By Michael Wilmington

A noir lover’s guide to classic film noir on cable TV. All the following movies are from the schedule of Turner Classic Movies (TCM), which broadcasts them uncut and uninterrupted. The times are Eastern Standard and (Pacific Standard).


Saturday, July 28

Bette Davis earned an Oscar nom for this role; Crawford was overlooked. When Anne Bancroft won but was not there to accept, Crawford was poised to stand in and accept on her behalf.

8 p.m. (5 p.m.): “Whatever Happened to Baby Jane?” (1962, Robert Aldrich) Bette Davis and Joan Crawford, rivals for most of their careers, got two of their greatest roles when they were cast by director Robert Aldrich as the house-bound Hudson sisters, Blanche (Crawford) and Baby Jane (Davis) – two ex-film-stars turned eccentric recluses – in this mesmerizing, darkly funny, sometimes-touching suspense classic. Together with Billy Wilder’s “Sunset Blvd.,” it’s the cinematic definition of Hollywood Grand Guignol. With Victor Buono as the fat mama’s boy pianist, Marjorie Bennett as mama, Maidie Norman as the good housekeeper and Anna Lee as the kind neighbor.

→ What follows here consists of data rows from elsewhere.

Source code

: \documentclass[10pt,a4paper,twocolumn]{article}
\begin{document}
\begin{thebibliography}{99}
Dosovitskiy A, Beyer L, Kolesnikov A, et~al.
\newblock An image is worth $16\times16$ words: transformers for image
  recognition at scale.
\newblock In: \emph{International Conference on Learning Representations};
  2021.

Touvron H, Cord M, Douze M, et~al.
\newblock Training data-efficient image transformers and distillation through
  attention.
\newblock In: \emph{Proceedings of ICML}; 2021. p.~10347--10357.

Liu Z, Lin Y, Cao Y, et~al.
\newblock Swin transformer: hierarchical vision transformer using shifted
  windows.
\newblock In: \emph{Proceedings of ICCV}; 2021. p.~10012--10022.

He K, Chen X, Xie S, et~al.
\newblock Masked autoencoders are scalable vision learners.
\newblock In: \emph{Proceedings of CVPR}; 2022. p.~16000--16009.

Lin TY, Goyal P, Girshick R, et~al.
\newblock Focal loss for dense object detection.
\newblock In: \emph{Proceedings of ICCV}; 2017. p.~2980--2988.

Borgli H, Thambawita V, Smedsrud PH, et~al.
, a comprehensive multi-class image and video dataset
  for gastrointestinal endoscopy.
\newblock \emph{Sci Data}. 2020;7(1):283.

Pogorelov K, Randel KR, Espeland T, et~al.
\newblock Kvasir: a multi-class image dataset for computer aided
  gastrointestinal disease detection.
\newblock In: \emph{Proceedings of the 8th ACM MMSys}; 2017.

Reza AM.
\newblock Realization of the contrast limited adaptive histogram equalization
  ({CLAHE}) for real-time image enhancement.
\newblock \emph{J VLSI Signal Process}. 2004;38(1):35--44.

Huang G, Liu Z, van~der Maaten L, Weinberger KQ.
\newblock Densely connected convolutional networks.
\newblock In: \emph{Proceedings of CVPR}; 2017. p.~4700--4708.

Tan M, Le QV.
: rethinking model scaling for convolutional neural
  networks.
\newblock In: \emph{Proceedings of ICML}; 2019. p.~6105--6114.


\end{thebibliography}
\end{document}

Adapted by Lukas Heller from Henry Farrell’s novel; shot and edited by two masters, Ernest Haller (“Gone with the Wind”) and Michael Luciano (“Kiss Me Deadly”). A grisly, poignant masterpiece. If you aren’t both chilled and moved by Baby Jane’s line “You mean all these years we could have been friends?” you may have a heart of stone.

Sunday, July 29

10:15 a.m. (7:15 a.m.): “Boomerang!” (1947, Elia Kazan) True-crime drama thrillers, shot in real locations (“Kiss of Death,” “Naked City“) , are among the gems of film noir. Here’s a top-notch example, based on fact, about a prosecutor (Dana Andrews) and his crusade for justice for a defendant he’s convinced is wrongly accused. Scripted by Richard Murphy.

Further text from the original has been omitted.